◆ EXERCISE AIM ◆
Copy each line from the data that has the word "isSort" in it.

◆ Saved data entries ◆
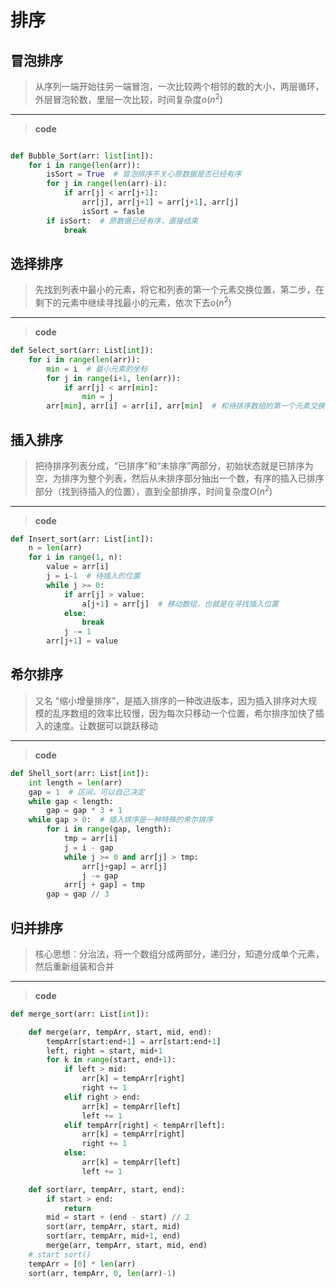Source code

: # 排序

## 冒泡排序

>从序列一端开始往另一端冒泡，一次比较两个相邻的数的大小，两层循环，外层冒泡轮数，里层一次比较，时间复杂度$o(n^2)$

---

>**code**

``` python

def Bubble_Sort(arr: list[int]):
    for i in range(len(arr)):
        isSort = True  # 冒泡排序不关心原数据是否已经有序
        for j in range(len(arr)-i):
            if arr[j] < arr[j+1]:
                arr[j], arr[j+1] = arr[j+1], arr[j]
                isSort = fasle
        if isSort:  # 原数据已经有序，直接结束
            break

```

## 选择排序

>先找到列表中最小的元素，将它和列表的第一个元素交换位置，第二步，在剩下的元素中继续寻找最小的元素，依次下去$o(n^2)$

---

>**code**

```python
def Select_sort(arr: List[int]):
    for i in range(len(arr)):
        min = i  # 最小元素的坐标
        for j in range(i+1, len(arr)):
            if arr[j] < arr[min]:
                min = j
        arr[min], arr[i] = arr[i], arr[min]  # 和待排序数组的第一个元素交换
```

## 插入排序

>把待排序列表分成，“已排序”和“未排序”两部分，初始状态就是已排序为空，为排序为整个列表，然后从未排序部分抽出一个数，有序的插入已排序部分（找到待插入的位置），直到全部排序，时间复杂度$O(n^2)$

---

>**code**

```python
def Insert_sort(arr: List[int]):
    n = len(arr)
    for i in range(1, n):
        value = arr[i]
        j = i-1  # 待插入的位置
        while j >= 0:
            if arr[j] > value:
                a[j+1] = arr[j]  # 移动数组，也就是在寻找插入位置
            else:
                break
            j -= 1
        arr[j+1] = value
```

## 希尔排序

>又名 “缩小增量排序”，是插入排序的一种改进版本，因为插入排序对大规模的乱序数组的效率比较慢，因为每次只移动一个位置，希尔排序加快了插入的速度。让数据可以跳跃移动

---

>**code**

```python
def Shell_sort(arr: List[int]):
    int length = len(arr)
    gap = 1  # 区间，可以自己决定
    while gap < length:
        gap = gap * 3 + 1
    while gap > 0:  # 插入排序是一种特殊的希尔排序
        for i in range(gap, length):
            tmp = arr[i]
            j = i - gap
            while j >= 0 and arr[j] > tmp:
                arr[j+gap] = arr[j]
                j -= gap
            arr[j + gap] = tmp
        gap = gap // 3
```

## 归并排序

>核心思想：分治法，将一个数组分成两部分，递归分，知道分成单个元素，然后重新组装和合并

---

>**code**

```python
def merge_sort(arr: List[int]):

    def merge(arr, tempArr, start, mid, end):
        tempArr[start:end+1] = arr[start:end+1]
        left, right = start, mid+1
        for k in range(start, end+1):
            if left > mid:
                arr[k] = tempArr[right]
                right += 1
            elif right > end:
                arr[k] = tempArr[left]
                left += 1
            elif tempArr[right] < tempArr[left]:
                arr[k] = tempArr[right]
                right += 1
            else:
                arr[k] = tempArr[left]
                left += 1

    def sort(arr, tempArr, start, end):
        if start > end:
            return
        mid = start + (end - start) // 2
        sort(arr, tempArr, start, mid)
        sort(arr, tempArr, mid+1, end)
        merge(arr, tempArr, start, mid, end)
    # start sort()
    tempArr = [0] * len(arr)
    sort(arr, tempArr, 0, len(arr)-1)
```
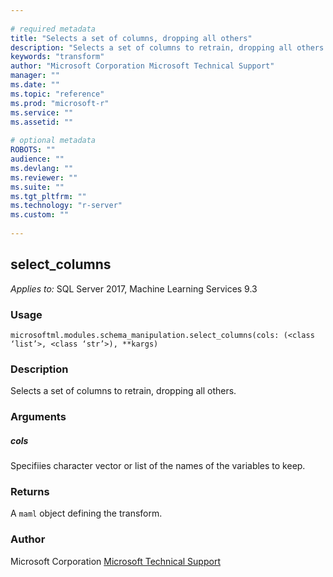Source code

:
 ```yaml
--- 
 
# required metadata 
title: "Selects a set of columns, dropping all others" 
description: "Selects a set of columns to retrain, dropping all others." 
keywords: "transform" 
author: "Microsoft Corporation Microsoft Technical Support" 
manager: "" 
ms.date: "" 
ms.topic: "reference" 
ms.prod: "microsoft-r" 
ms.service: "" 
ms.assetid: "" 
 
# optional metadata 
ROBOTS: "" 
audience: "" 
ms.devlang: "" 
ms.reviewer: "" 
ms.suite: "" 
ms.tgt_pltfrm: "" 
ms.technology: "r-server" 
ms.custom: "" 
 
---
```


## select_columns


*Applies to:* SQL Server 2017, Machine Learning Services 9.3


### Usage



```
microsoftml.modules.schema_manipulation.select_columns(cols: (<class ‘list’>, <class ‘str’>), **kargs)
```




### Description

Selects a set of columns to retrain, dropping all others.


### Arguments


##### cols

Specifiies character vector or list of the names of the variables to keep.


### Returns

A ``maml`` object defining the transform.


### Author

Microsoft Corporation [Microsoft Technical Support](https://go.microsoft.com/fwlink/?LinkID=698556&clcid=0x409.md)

◆ PROBLEM SOLUTION ◆
        isSort = True  # 冒泡排序不关心原数据是否已经有序
                isSort = fasle
        if isSort:  # 原数据已经有序，直接结束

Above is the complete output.